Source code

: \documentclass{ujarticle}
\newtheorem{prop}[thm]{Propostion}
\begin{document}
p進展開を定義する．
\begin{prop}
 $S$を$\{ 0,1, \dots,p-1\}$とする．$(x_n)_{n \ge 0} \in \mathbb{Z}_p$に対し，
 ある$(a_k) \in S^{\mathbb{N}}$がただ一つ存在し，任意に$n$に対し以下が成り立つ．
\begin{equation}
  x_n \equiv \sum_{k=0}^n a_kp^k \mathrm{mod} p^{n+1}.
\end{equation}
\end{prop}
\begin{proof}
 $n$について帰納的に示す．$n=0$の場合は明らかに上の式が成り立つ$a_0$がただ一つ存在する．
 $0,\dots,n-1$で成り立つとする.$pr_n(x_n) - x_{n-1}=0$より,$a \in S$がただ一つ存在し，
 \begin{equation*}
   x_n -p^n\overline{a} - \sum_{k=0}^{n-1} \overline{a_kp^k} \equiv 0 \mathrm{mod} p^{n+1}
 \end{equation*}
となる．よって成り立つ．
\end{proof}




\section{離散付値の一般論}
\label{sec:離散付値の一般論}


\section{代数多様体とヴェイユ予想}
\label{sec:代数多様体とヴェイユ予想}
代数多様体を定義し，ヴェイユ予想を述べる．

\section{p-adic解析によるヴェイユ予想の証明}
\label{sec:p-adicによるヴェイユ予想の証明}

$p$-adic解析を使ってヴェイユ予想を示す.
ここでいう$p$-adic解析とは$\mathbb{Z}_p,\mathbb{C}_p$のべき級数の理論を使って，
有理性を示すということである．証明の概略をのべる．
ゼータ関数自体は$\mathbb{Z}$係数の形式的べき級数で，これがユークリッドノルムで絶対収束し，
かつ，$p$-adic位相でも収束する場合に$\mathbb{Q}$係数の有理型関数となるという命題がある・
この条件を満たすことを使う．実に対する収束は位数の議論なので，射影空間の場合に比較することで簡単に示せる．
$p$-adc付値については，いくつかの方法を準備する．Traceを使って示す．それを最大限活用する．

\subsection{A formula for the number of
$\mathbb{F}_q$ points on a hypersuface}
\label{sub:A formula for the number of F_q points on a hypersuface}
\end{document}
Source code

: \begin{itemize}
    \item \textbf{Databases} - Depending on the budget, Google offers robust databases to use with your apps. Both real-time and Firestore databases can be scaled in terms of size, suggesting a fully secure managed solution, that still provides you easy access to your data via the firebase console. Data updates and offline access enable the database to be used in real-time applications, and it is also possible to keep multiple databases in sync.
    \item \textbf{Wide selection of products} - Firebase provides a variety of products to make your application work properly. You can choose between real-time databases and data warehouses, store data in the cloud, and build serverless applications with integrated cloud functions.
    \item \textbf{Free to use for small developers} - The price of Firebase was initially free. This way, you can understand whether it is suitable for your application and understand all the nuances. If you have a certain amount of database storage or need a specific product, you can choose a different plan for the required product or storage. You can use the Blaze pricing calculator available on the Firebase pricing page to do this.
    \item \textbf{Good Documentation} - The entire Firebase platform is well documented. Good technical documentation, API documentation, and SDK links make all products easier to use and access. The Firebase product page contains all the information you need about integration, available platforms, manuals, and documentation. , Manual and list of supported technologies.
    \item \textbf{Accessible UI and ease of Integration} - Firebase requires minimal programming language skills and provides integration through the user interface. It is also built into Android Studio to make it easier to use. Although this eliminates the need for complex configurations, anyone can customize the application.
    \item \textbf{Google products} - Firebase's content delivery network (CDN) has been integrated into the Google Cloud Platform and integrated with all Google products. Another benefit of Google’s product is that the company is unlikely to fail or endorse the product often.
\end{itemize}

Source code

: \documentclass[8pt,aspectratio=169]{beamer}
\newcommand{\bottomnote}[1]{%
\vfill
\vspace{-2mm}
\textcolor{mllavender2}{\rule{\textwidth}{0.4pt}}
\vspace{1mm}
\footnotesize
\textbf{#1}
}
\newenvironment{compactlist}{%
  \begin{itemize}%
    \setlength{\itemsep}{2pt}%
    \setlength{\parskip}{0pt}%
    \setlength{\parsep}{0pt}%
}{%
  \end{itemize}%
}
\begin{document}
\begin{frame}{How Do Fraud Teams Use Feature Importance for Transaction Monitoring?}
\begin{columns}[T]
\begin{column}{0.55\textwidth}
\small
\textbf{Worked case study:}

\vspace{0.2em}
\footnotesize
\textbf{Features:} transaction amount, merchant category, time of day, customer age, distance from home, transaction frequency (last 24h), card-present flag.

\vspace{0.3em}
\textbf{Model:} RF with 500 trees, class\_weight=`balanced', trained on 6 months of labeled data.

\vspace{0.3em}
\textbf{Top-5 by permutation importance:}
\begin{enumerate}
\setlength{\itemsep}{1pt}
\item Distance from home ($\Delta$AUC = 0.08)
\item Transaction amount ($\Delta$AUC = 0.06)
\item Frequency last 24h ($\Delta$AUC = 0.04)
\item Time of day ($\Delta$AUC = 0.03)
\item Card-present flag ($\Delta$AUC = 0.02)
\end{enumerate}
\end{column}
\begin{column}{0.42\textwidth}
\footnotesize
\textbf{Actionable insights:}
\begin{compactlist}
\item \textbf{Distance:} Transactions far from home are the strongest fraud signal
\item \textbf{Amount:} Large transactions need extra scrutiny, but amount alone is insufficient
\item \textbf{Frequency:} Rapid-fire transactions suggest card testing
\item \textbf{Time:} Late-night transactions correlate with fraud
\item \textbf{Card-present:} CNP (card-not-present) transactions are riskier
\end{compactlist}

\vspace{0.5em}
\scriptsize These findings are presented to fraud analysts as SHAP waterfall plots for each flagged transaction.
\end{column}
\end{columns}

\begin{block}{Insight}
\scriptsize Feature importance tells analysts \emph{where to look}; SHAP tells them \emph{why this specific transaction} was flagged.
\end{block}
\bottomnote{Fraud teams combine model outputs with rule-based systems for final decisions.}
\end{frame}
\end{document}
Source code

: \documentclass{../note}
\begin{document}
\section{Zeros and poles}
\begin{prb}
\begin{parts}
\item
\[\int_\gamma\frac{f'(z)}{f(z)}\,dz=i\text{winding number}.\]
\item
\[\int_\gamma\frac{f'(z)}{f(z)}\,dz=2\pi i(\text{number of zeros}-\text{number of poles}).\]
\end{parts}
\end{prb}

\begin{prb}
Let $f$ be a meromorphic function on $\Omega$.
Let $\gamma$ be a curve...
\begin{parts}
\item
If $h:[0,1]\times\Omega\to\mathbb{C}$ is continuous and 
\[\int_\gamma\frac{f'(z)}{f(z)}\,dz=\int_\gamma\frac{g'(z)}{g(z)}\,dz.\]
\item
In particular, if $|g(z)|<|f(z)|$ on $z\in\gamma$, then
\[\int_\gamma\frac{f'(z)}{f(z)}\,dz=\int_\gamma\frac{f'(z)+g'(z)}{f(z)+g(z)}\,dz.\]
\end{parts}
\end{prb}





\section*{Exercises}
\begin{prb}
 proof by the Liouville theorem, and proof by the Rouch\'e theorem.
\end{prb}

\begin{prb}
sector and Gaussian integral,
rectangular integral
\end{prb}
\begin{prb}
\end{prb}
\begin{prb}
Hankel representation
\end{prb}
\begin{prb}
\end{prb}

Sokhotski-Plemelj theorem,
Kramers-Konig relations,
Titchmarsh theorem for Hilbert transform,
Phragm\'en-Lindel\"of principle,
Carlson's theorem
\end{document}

* * *

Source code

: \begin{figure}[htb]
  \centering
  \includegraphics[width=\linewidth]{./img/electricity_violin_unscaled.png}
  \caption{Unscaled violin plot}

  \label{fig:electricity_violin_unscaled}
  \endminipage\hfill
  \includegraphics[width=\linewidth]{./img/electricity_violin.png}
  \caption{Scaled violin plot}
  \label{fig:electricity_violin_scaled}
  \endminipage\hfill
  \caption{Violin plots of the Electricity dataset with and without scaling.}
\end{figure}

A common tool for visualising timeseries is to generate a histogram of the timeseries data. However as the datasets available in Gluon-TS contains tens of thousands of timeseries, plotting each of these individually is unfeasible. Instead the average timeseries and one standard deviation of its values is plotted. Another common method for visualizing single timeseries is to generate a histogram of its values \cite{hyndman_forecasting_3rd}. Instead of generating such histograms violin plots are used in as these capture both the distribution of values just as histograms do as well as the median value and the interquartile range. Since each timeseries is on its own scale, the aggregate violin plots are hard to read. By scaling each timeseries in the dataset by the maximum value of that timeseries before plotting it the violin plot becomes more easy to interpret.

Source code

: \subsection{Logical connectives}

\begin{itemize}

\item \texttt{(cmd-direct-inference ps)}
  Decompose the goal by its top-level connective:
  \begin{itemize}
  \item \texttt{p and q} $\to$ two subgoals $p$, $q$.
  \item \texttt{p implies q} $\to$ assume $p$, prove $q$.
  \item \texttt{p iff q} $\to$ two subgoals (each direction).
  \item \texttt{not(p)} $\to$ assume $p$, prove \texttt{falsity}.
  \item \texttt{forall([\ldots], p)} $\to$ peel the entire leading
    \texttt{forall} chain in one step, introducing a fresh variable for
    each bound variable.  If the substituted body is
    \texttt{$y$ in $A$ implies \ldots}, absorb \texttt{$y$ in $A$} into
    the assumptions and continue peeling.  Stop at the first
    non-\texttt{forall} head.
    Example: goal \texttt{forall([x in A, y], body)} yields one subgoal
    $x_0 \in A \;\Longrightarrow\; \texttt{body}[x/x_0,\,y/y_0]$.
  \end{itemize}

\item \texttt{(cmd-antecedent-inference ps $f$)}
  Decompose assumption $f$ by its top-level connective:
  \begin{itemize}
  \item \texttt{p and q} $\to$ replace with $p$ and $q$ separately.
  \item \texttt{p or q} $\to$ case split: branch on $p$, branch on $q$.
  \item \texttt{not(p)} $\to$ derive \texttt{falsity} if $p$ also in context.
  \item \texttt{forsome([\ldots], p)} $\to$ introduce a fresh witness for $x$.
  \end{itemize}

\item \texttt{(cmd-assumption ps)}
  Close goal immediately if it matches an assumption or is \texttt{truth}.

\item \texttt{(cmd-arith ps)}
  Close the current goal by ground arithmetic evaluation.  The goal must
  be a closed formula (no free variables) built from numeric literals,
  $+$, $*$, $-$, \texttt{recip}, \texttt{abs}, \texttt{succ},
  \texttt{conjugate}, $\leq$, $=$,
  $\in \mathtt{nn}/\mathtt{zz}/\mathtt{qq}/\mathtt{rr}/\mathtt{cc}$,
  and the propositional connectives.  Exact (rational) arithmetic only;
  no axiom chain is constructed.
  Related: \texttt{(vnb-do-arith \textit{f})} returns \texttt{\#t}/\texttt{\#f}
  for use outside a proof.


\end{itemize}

...

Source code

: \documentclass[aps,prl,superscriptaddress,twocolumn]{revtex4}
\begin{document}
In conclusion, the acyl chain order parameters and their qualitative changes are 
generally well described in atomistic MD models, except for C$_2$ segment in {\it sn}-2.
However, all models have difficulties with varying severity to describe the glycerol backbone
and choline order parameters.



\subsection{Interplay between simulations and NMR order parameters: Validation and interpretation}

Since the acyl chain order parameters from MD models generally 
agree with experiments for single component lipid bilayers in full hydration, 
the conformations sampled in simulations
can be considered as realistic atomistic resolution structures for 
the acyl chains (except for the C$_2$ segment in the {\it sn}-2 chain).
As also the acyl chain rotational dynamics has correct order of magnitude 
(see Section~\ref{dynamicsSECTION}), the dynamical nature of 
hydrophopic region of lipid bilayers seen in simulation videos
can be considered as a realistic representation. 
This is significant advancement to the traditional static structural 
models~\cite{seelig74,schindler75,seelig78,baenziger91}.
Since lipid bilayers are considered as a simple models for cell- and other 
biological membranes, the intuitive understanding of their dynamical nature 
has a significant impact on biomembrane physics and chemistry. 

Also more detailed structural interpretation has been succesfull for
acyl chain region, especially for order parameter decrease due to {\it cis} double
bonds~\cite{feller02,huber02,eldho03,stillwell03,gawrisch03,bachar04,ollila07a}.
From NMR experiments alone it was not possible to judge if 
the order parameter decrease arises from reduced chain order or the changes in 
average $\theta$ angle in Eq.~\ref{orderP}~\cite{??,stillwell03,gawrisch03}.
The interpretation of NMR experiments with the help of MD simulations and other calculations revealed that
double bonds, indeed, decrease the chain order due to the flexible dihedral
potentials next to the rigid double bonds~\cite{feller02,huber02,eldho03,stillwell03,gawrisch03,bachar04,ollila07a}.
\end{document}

[Work to complete]:
Some lines in the data above hold the string "hypersuface". Find and copy each of them.

[Exercise response]:
$\mathbb{F}_q$ points on a hypersuface}
\label{sub:A formula for the number of F_q points on a hypersuface}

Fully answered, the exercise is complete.